_Exercise instructions_
Copy nothing past the line containing "The report discusses". Transcribe every line of the listing below up to and including it, from the first, except pictures.

_Record set_
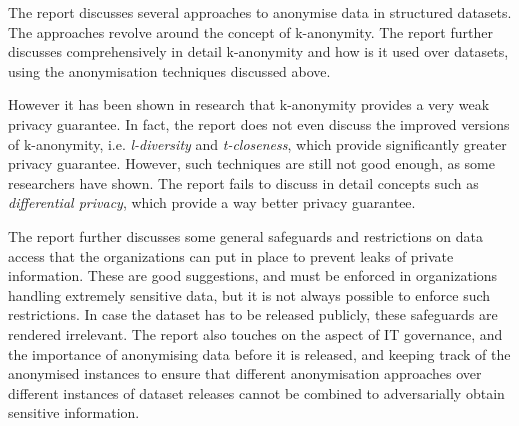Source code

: \documentclass[11pt, a4paper]{article}
\begin{document}
The report discusses several approaches to anonymise data in structured datasets. The approaches revolve around the concept of k-anonymity. The report further discusses comprehensively in detail k-anonymity and how is it used over datasets, using the anonymisation techniques discussed above.

However it has been shown in research that k-anonymity provides a very weak privacy guarantee. In fact, the report does not even discuss the improved versions of k-anonymity, i.e. \textit{l-diversity} and \textit{t-closeness}, which provide significantly greater privacy guarantee. However, such techniques are still not good enough, as some researchers have shown. The report fails to discuss in detail concepts such as \textit{differential privacy}, which provide a way better privacy guarantee.

The report further discusses some general safeguards and restrictions on data access that the organizations can put in place to prevent leaks of private information. These are good suggestions, and must be enforced in organizations handling extremely sensitive data, but it is not always possible to enforce such restrictions. In case the dataset has to be released publicly, these safeguards are rendered irrelevant. The report also touches on the aspect of IT governance, and the importance of anonymising data before it is released, and keeping track of the anonymised instances to ensure that different anonymisation approaches over different instances of dataset releases cannot be combined to adversarially obtain sensitive information.
\end{document}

_Answer to the problem_
Source code

: \documentclass[11pt, a4paper]{article}
\begin{document}
The report discusses several approaches to anonymise data in structured datasets. The approaches revolve around the concept of k-anonymity. The report further discusses comprehensively in detail k-anonymity and how is it used over datasets, using the anonymisation techniques discussed above.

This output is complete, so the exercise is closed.